Lennon at 80 and the enduring relationship of John and Paul
Scottish Review, October 7th 2020
John Lennon would have been 80 this Friday. To add to the poignancy, two months later is the 40th anniversary of 8th December 1940 when Lennon was killed in front of his home, the Dakota Building, New York City, aged 40.
Lennon’s life, talent and genius are wrapped in mythology and iconic images and stories. He was central to the uniqueness of the Beatles; his partnership with Paul McCartney redefined and reset popular music and culture and, after they broke up, he embarked on a solo career which had many highs musically as well as his high-profile peace activism with Yoko Ono.
Among the many current tributes to Lennon, one stands out – ‘John Lennon at 80’, broadcast on BBC Radio 2 last weekend and still available online. The two programmes were presented by Sean Ono Lennon (John’s son with Yoko) who engaged in genuine, intimate conversations with Julian (John’s son with Cynthia, John’s first wife), Elton John and Paul McCartney.
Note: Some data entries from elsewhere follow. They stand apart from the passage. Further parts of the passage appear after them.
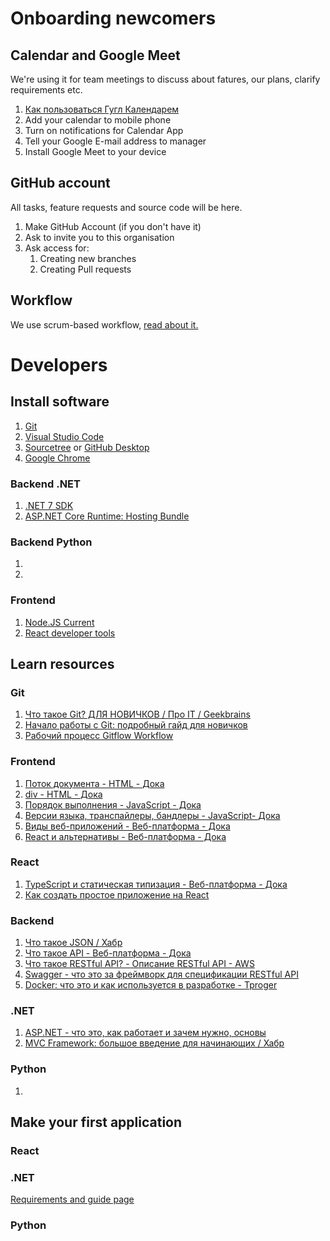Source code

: # Onboarding newcomers

## Calendar and Google Meet
We're using it for team meetings to discuss about fatures, our plans, clarify requirements etc.

1. [Как пользоваться Гугл Календарем](https://lumpics.ru/how-to-use-google-calendar/?ysclid=lkcgitfpxe353186810)
2. Add your calendar to mobile phone
3. Turn on notifications for Calendar App
4. Tell your Google E-mail address to manager
5. Install Google Meet to your device

## GitHub account
All tasks, feature requests and source code will be here.

1. Make GitHub Account (if you don't have it)
2. Ask to invite you to this organisation
3. Ask access for:
   1. Creating new branches
   2. Creating Pull requests
  
## Workflow

We use scrum-based workflow, [read about it.](Workflow.md)

# Developers

## Install software

1. [Git](https://git-scm.com/downloads)
2. [Visual Studio Code](https://code.visualstudio.com)
3. [Sourcetree](https://www.sourcetreeapp.com)  or  [GitHub Desktop](https://desktop.github.com)
4. [Google Chrome](https://www.google.com/chrome/)

### Backend .NET

1. [.NET 7 SDK](https://dotnet.microsoft.com/en-us/download/dotnet/7.0)
2. [ASP.NET Core Runtime: Hosting Bundle](https://dotnet.microsoft.com/en-us/download/dotnet/7.0)

### Backend Python

1.
2.

### Frontend

1. [Node.JS Current](https://nodejs.org/en)
2. [React developer tools](https://chrome.google.com/webstore/detail/react-developer-tools/fmkadmapgofadopljbjfkapdkoienihi)
  
## Learn resources

### Git
1. [Что такое Git? ДЛЯ НОВИЧКОВ / Про IT / Geekbrains](https://www.youtube.com/watch?v=y5wxl4pBI_A)
2. [Начало работы с Git: подробный гайд для новичков](https://javarush.com/groups/posts/2683-nachalo-rabotih-s-git-podrobnihy-gayd-dlja-novichkov)
3. [Рабочий процесс Gitflow Workflow](https://www.atlassian.com/ru/git/tutorials/comparing-workflows/gitflow-workflow)

### Frontend
1. [Поток документа - HTML - Дока](https://doka.guide/html/flow/)
2. [div - HTML - Дока](https://doka.guide/html/div/)
3. [Порядок выполнения - JavaScript - Дока](https://doka.guide/js/execution-order/)
4. [Версии языка, транспайлеры, бандлеры - JavaScript- Дока](https://doka.guide/js/language-versions/)
5. [Виды веб-приложений - Веб-платформа - Дока](https://doka.guide/tools/web-app-types/)
6. [React и альтернативы - Веб-платформа - Дока](https://doka.guide/tools/react-and-alternatives/)

### React
1. [TypeScript и статическая типизация - Веб-платформа - Дока](https://doka.guide/tools/static-types/)
2. [Как создать простое приложение на React](https://sky.pro/media/kak-sozdat-prostoe-prilozhenie-na-react/)

### Backend
1. [Что такое JSON / Хабр](https://habr.com/ru/articles/554274/)
2. [Что такое API - Веб-платформа - Дока](https://doka.guide/tools/api/)
3. [Что такое RESTful API? - Описание RESTful API - AWS](https://aws.amazon.com/ru/what-is/restful-api/)
4. [Swagger - что это за фреймворк для спецификации RESTful API](https://blog.skillfactory.ru/glossary/swagger/)
5. [Docker: что это и как используется в разработке - Tproger](https://tproger.ru/articles/chto-takoje-docker/)

### .NET
1. [ASP.NET - что это, как работает и зачем нужно, основы](https://blog.skillfactory.ru/glossary/asp-net/)
2. [MVC Framework: большое введение для начинающих / Хабр](https://habr.com/ru/articles/49718/)

### Python
1.

## Make your first application

### React

### .NET
[Requirements and guide page](./dotnet-testapp.md)
### Python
Rare in today’s media saturated culture, we were offered a set of unvarnished, unrushed reminiscences. We heard from Elton about his boyhood love of the Beatles and first purchasing ‘Sgt. Pepper’; Paul McCartney spoke with candour on how he saw John Lennon in his area before first being introduced, noticing him because of his cool ‘Teddy Boy’ look.
The most moving exchanges were between Sean and Julian, who talked with the naturalness of brothers, despite the fact that they did not grow up in the same family, place or country: Sean growing up in New York, USA, and Julian in various homes in England and Wales.
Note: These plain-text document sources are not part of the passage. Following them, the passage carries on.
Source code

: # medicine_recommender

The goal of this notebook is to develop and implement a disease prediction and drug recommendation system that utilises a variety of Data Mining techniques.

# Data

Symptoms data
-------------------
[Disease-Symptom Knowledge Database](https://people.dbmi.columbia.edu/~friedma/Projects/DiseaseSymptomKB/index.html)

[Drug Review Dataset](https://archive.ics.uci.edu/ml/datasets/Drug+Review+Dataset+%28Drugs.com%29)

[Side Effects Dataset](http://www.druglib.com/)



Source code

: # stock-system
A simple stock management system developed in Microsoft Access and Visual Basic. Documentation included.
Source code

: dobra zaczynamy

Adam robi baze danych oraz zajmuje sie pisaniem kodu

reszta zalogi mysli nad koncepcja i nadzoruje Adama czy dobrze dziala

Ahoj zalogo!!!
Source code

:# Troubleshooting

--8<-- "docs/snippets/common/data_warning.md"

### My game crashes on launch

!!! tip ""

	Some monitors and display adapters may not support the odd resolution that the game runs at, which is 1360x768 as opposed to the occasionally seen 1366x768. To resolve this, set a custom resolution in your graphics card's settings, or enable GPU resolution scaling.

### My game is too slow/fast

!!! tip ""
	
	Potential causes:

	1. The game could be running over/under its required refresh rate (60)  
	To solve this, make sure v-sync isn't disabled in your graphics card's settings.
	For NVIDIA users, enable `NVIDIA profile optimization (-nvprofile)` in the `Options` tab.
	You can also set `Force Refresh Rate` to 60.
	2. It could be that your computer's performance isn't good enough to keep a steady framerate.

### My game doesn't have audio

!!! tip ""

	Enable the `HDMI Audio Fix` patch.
Both are now middle-aged men – Sean, 45 this week, and Julian, 57. With all the differences between them and their distant relationship with their father – Julian seeing his father leave his mother Cynthia for Yoko at age five, while Sean had to deal with the murder of his father in 1980 at the same age – the two articulated their love and appreciation for their father while acknowledging his complexities. Even more they talked of their mutual affection and connection – with each declaring how they loved the other.
Elton gave first hand witness evidence to his role in Lennon making his last ever live in concert appearance. Elton had played on Lennon’s track ‘Whatever Gets You Through the Night’ and Elton got a promise from Lennon that if the song hit number one in the singles chart that he would appear with Elton live. The track duly topped the US singles chart and on November 28th 1974 Lennon appeared with Elton at Madison Square Garden.
Lennon played three numbers that night: his hit, ‘Lucy in the Sky with Diamonds’, and most memorably, ‘I Saw Her Standing There’: a song from the first Beatles album and a song of Paul’s which John introduced by saying this is ‘a number of an old estranged fiancée of mine called Paul.’ This night was also the evening that John and Yoko got back together after a period of estrangement known as ‘the lost weekend’ (which lasted 18 months) and as a result of which Sean was born nine months later.
The McCartney conversation was one of the most genuine I have ever heard, aided by the shared love that Sean and Paul have of John. McCartney talked of the start of his friendship and musical relationship with John, and how they came to songwriting, both having started writing songs separately as teenagers before they met up. This was in an age when musicians did not write their own material – a pattern to be challenged by Buddy Holly and then torn up by the Beatles.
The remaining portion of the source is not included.